Hermann Broch, La Mort de Virgile
ils
levés
pour la salutation du jour
face au vent d’autant plus acéré que
déjà comptés
leurs pas qui tremblent dans la poignée d’heure
s’éloignant
ruminent
l’éblouissement d’ici
du lieu de leurs furies
s’ébat se gave à se ronger les paupières
leur regard
(longue l’ombre et goût de cendre la nourriture)
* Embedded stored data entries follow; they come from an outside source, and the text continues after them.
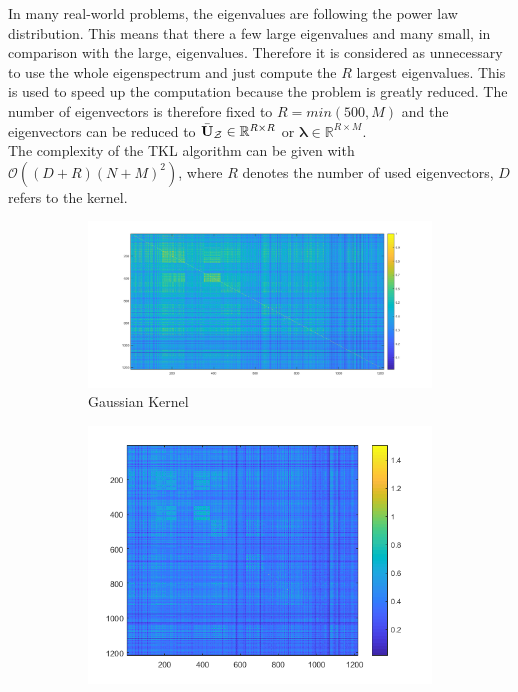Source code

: In many real-world problems, the eigenvalues are following the power law distribution.
This means that there a few large eigenvalues and many small, in comparison with the large, eigenvalues.\cite{Mihail.2002}
Therefore it is considered as unnecessary to use the whole eigenspectrum and just compute the $R$ largest eigenvalues.
This is used to speed up the computation because the problem is greatly reduced.
The number of eigenvectors is therefore fixed to $R=min(500,M)$ and the eigenvectors can be reduced to $\bar{\mathbf{U}}_\mathcal{Z} \in \mathbb{R}^{R\times R}$ or $\mathbf{\lambda} \in \mathbb{R}^{R\times M}$.\cite{Long.}\\
The complexity of the \acs{TKL} algorithm can be given with $\mathcal{O}((D+R)(N+M)^2)$, where $R$ denotes the number of used eigenvectors, $D$ refers to the kernel.\cite{Long.}
\begin{figure}
	\centering
	\begin{subfigure}{.5\textwidth}
		\centering
		\includegraphics[width=1\linewidth]{figures/GaussianKernelIMG.png}
		\caption{Gaussian Kernel\label{FigGaussianKernel}}
	\end{subfigure}%
	\begin{subfigure}{.5\textwidth}
		\centering
		\includegraphics[width=1\linewidth]{figures/TKLKernelIMG.png}

\end{subfigure}
\end{figure}
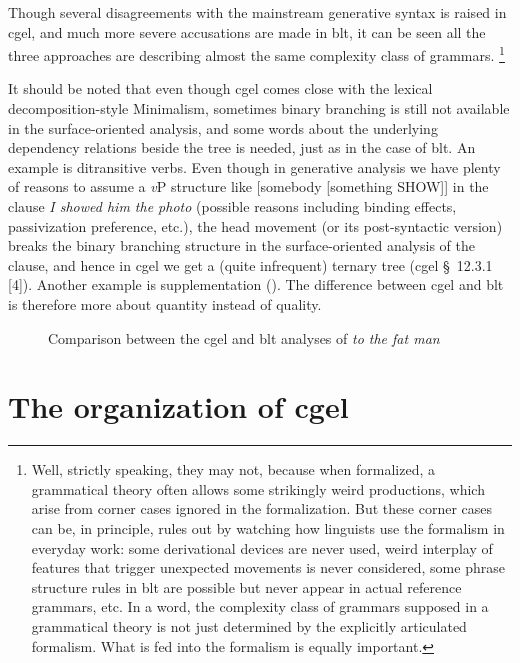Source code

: \documentclass{article}
\newcommand*{\citesec}[1]{\S~{#1}}
\newcommand*{\corpus}[1]{\emph{#1}}
\newcommand*{\vP}{\textit{v}P}
\begin{document}
Though several disagreements with the mainstream generative syntax is raised in \ac{cgel},
and much more severe accusations are made in \ac{blt},
it can be seen all the three approaches are describing almost the same complexity class of grammars.%
\footnote{
    Well, strictly speaking, they may not,
    because when formalized, a grammatical theory often allows some strikingly weird productions,
    which arise from corner cases ignored in the formalization.
    But these corner cases can be, in principle, rules out by watching 
    how linguists use the formalism in everyday work:
    some derivational devices are never used, 
    weird interplay of features that trigger unexpected movements is never considered,
    some phrase structure rules in \ac{blt} are possible but never appear in actual reference grammars, etc.
    In a word, the complexity class of grammars supposed in a grammatical theory 
    is not just determined by the explicitly articulated formalism.
    What is fed into the formalism is equally important.
}

It should be noted that even though \ac{cgel} comes close with the lexical decomposition-style Minimalism,
sometimes binary branching is still not available in the surface-oriented analysis,
and some words about the underlying dependency relations beside the tree is needed,
just as in the case of \ac{blt}.
An example is ditransitive verbs. 
Even though in generative analysis we have plenty of reasons to assume a \vP{} structure like 
[somebody [something SHOW]] in the clause \corpus{I showed him the photo}
(possible reasons including binding effects, passivization preference, etc.),
the head movement (or its post-syntactic version) breaks the binary branching structure 
in the surface-oriented analysis of the clause,
and hence in \ac{cgel} we get a (quite infrequent) ternary tree (\ac{cgel} \citesec{12.3.1} [4]). 
Another example is supplementation ().
The difference between \ac{cgel} and \ac{blt} is therefore more about quantity instead of quality.

\begin{figure}
    \centering
    
    \caption{Comparison between the \ac{cgel} and \ac{blt} analyses of \corpus{to the fat man}}
    \label{fig:to-the-fat-man-blt}
\end{figure}

\section{The organization of \ac{cgel}}
\end{document}
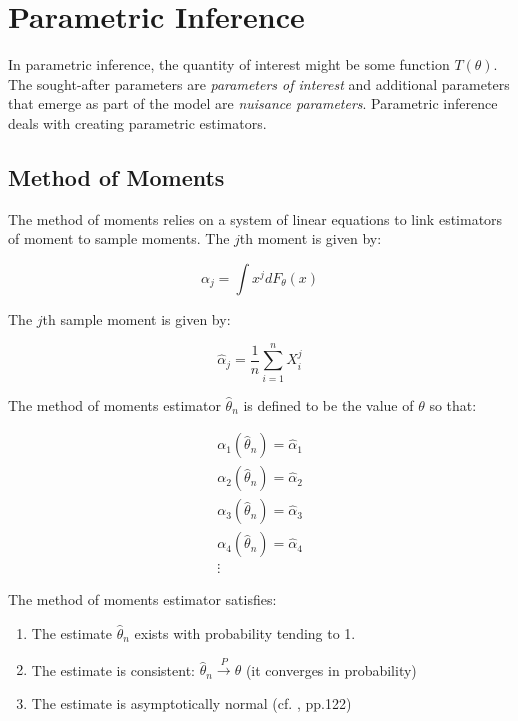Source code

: \section{Parametric Inference}

In parametric inference, the quantity of interest might be some function $T(\theta)$. The sought-after parameters are \textit{parameters of interest} and additional parameters that emerge as part of the model are \textit{nuisance parameters}. Parametric inference deals with creating parametric estimators.

\subsection{Method of Moments}
The method of moments relies on a system of linear equations to link estimators of moment to sample moments. The $j$th moment is given by:

\begin{equation}
\alpha_j = \int x^j dF_{\theta}(x)
\end{equation}

The $j$th sample moment is given by:

\begin{equation}
\hat{\alpha}_j = \frac{1}{n} \sum_{i=1}^ n X_i^j
\end{equation}


The method of moments estimator $\hat{\theta}_n$ is defined to be the value of $\theta$ so that:

\begin{equation}
\begin{array}{l}
\alpha_1(\hat{\theta}_n) = \hat{\alpha}_1\\
\alpha_2(\hat{\theta}_n) = \hat{\alpha}_2\\
\alpha_3(\hat{\theta}_n) = \hat{\alpha}_3\\
\alpha_4(\hat{\theta}_n) = \hat{\alpha}_4\\
\vdots
\end{array}
\end{equation}

The method of moments estimator satisfies:

\begin{enumerate}
\item The estimate $\hat{\theta}_n$ exists with probability tending to 1.
\item The estimate is consistent: $\hat{\theta}_n \xrightarrow{P}\theta$ (it converges in probability)
\item The estimate is asymptotically normal (cf. \cite{wasserman2003all}, pp.122)
\end{enumerate}



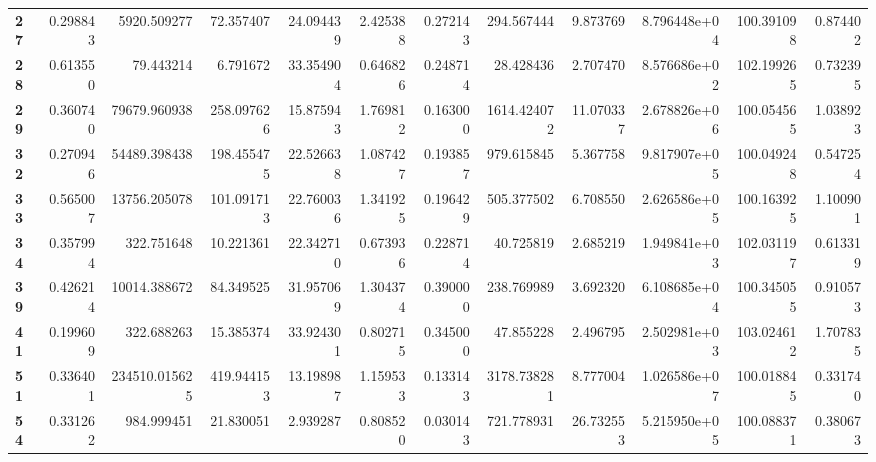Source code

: \begin{table}[h]
\begin{tabular}{lrrrrrrrrrrr}
\textbf{27} &  0.298843 &    5920.509277 &       72.357407 &                  24.094439 &  2.425388 &  0.272143 &   294.567444 &   9.873769 &  8.796448e+04 &  100.391098 &     0.874402 \\
\textbf{28} &  0.613550 &      79.443214 &        6.791672 &                  33.354904 &  0.646826 &  0.248714 &    28.428436 &   2.707470 &  8.576686e+02 &  102.199265 &     0.732395 \\
\textbf{29} &  0.360740 &   79679.960938 &      258.097626 &                  15.875943 &  1.769812 &  0.163000 &  1614.424072 &  11.070337 &  2.678826e+06 &  100.054565 &     1.038923 \\
\textbf{32} &  0.270946 &   54489.398438 &      198.455475 &                  22.526638 &  1.087427 &  0.193857 &   979.615845 &   5.367758 &  9.817907e+05 &  100.049248 &     0.547254 \\
\textbf{33} &  0.565007 &   13756.205078 &      101.091713 &                  22.760036 &  1.341925 &  0.196429 &   505.377502 &   6.708550 &  2.626586e+05 &  100.163925 &     1.100901 \\
\textbf{34} &  0.357994 &     322.751648 &       10.221361 &                  22.342710 &  0.673936 &  0.228714 &    40.725819 &   2.685219 &  1.949841e+03 &  102.031197 &     0.613319 \\
\textbf{39} &  0.426214 &   10014.388672 &       84.349525 &                  31.957069 &  1.304374 &  0.390000 &   238.769989 &   3.692320 &  6.108685e+04 &  100.345055 &     0.910573 \\
\textbf{41} &  0.199609 &     322.688263 &       15.385374 &                  33.924301 &  0.802715 &  0.345000 &    47.855228 &   2.496795 &  2.502981e+03 &  103.024612 &     1.707835 \\
\textbf{51} &  0.336401 &  234510.015625 &      419.944153 &                  13.198987 &  1.159533 &  0.133143 &  3178.738281 &   8.777004 &  1.026586e+07 &  100.018845 &     0.331740 \\
\textbf{54} &  0.331262 &     984.999451 &       21.830051 &                   2.939287 &  0.808520 &  0.030143 &   721.778931 &  26.732553 &  5.215950e+05 &  100.088371 &     0.380673 \\
\bottomrule
\end{tabular}
\end{table}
referme sa vorace parenthèse
question « quoi
fait ? »
rien
qu’accroché tressé à l’air
quelques sillons de charrue mentale (lignes
se rejoindre à l’∞)
froissant des draps qu’elle rêve ressemblants
courbés
cous
une somme un tas
de —
auraient dû être respirés adulés
et ne l’ayant été
quelle
mordacité dans la chair
dans quoi enveloppe un moment distraits de
l’errance ils s’engouffrent
langue fongueuse fongeuse
pour l’inévacuable
ça
l’adieu
aux lalies amébées de lumière et d’eau
Dans la poussière de devant la porte
ils puisent
ces heurtées d’élytres
à dire
pire
futurs éclats de vers sur
dehors sur le crissant aujourd’hui
ils
hérissent
la langue cassée
aimant que
saigne
la hache souffle
que giclent d’hétéroclites caillots
de là où s’étrangle
ils
pronom devenu
nom commun bougeante chose
aux vois exemplairement
fissurées
tenant
comme un raisin dans le soleil pourpre
la terre
ils regardent
boitent la colline
écriture d’insecte leurs pas
à lentes strophes conversent bouches
sculptant le récitatif
qui
les entendra ?
Jean-Claude Schneider, Là qui reste,
éditions fissile, 2012, pp. 69 à 76
Jean-Claude Schneider dans Poezibao
bio-bibliographie, extrait 1, Corde (parution)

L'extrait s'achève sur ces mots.